====== Provided records
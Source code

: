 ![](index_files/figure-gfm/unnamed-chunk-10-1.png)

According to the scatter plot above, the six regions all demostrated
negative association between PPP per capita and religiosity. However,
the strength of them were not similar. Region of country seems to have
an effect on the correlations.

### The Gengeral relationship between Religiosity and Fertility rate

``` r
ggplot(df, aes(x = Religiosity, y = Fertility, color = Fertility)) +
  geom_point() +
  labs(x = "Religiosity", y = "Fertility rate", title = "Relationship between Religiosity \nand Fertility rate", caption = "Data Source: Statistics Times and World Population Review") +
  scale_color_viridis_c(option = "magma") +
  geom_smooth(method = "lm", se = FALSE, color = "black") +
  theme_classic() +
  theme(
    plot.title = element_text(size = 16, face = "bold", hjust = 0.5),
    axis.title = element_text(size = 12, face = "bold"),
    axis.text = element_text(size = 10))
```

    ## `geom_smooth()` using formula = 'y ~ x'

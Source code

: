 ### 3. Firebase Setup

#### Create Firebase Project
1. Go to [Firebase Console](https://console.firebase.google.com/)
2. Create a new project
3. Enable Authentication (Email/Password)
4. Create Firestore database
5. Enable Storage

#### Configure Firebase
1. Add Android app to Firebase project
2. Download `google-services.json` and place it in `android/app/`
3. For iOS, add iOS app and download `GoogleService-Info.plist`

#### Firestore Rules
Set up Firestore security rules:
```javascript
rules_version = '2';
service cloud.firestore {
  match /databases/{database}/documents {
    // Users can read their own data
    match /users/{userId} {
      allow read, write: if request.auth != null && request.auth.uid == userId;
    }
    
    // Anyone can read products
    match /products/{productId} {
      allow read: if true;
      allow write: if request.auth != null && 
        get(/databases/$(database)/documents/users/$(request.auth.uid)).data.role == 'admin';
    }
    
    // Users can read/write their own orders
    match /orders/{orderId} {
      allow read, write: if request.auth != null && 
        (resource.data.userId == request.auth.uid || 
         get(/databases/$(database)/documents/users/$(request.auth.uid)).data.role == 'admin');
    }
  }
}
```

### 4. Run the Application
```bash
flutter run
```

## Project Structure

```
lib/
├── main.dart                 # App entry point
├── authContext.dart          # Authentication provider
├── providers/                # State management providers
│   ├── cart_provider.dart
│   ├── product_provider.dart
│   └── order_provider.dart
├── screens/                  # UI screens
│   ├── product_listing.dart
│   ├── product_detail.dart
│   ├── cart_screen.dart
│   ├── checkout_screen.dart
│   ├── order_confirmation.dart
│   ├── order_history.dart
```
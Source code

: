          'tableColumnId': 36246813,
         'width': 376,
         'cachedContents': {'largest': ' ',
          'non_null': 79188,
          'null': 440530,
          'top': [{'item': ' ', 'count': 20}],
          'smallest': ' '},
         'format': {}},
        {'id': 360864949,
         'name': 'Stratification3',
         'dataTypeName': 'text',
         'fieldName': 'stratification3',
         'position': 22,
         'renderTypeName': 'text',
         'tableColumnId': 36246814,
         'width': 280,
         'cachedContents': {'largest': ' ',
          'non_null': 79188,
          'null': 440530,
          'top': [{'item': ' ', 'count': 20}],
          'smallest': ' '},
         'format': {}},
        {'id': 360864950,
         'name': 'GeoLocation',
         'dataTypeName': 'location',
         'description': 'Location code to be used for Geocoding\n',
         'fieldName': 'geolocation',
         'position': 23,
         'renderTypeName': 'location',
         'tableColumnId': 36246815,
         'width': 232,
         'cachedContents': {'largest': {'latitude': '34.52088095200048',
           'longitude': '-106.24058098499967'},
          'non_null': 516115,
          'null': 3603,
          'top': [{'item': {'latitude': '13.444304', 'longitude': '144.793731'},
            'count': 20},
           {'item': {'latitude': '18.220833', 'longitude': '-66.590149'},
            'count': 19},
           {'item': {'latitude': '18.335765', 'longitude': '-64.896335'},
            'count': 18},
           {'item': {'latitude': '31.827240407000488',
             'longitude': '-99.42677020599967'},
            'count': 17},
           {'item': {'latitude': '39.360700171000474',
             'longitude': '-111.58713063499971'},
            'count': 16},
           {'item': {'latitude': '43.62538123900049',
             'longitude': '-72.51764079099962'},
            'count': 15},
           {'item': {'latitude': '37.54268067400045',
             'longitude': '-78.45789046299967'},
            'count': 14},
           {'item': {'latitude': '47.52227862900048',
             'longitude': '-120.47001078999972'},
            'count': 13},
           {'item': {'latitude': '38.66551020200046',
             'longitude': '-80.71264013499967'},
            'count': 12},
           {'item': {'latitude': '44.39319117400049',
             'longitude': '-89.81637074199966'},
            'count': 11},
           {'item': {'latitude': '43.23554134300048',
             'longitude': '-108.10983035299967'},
============
# Exercise brief:
The required reply is the count of lines in the entries above where the string "between" appears, and nothing more.

# Answer for the task:
3